The Most Influential Type Textbook You’ve Never Heard of is Getting a Reprint

Without Walter Käch’s 1949 textbook, Schriften, Lettering, Ecritures: The Principle Types of Running Hand and Drawn Characters, we might not have Univers or Helvetica. Students of type design who learned a particular way of looking for elements in the construction of letters to build upon for typeface families are likely familiar with the Swiss type designer and educator’s teachings, even if they’ve never heard of his seminal book.

Dinamo Editions, the imprint of Berlin-based foundry Dinamo, partnered with the Museum für Gestaltung Zürich (affiliated with Zurich University of the Arts, where Käch taught) to reprint Lettering: The Handbook for Lettering by Walter Käch and release it for a new generation of designers.

The lessons in Schriften, Lettering, Ecritures helped shape the distinctive aesthetics and philosophy of mid-century design and have greatly informed design education.
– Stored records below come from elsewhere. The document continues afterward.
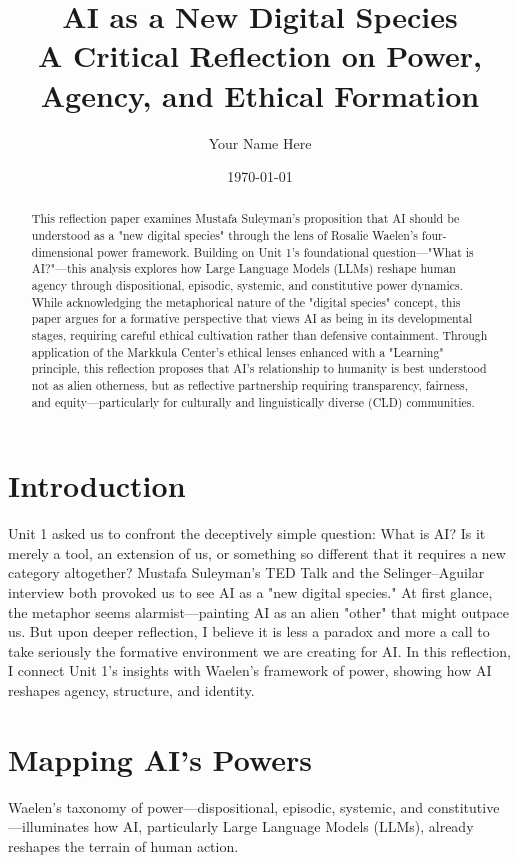 \documentclass[11pt,twoside]{article}
\title{\vspace{-0.5in}\textbf{\Large AI as a New Digital Species}\\[0.2em]
\large A Critical Reflection on Power, Agency, and Ethical Formation}
\author{Your Name Here}
\affil{IDAI700: Ethics of Artificial Intelligence\\
Rochester Institute of Technology\\
\texttt{email@rit.edu}}
\date{\today}
\begin{document}
\maketitle
\thispagestyle{fancy}

\begin{abstract}
\noindent This reflection paper examines Mustafa Suleyman's proposition that AI should be understood as a "new digital species" through the lens of Rosalie Waelen's four-dimensional power framework. Building on Unit 1's foundational question—"What is AI?"—this analysis explores how Large Language Models (LLMs) reshape human agency through dispositional, episodic, systemic, and constitutive power dynamics. While acknowledging the metaphorical nature of the "digital species" concept, this paper argues for a formative perspective that views AI as being in its developmental stages, requiring careful ethical cultivation rather than defensive containment. Through application of the Markkula Center's ethical lenses enhanced with a "Learning" principle, this reflection proposes that AI's relationship to humanity is best understood not as alien otherness, but as reflective partnership requiring transparency, fairness, and equity—particularly for culturally and linguistically diverse (CLD) communities.
\end{abstract}

\section{Introduction}

Unit 1 asked us to confront the deceptively simple question: What is AI? Is it merely a tool, an extension of us, or something so different that it requires a new category altogether? Mustafa Suleyman's TED Talk and the Selinger–Aguilar interview both provoked us to see AI as a "new digital species." At first glance, the metaphor seems alarmist—painting AI as an alien "other" that might outpace us. But upon deeper reflection, I believe it is less a paradox and more a call to take seriously the formative environment we are creating for AI. In this reflection, I connect Unit 1's insights with Waelen's framework of power, showing how AI reshapes agency, structure, and identity.

\section{Mapping AI's Powers}

Waelen's taxonomy of power—dispositional, episodic, systemic, and constitutive—illuminates how AI, particularly Large Language Models (LLMs), already reshapes the terrain of human action.
\end{document}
Students in Switzerland, including Adrian Frutiger, and far beyond, have been encouraged to mine the patterns, shapes, and ornamentation of the past to inspire their typefaces and to use Käch-devised grids and construction modules to design them.

This is not Dinamo’s first foray into Walter Käch’s world. The team has long collaborated with design and type studio Omnigroup on the project, ABC Walter, a revival not of an old typeface, but rather an exploration of a tool Käch created to help students learn to draw letterforms. The experiment resulted in two typefaces released in 2019: Walter Alte (three styles) is described as a “faithful study” of Käch’s lessons, while Walter Neue (14 styles) is a “digitally-minded” extension.

There’s a fantastic article about Dinamo and Omnigroup’s research and process for ABC Walter, inspired by the same source material included in the reprint of Lettering: The Handbook for Lettering.

Lettering: The Handbook for Lettering will ship in early May.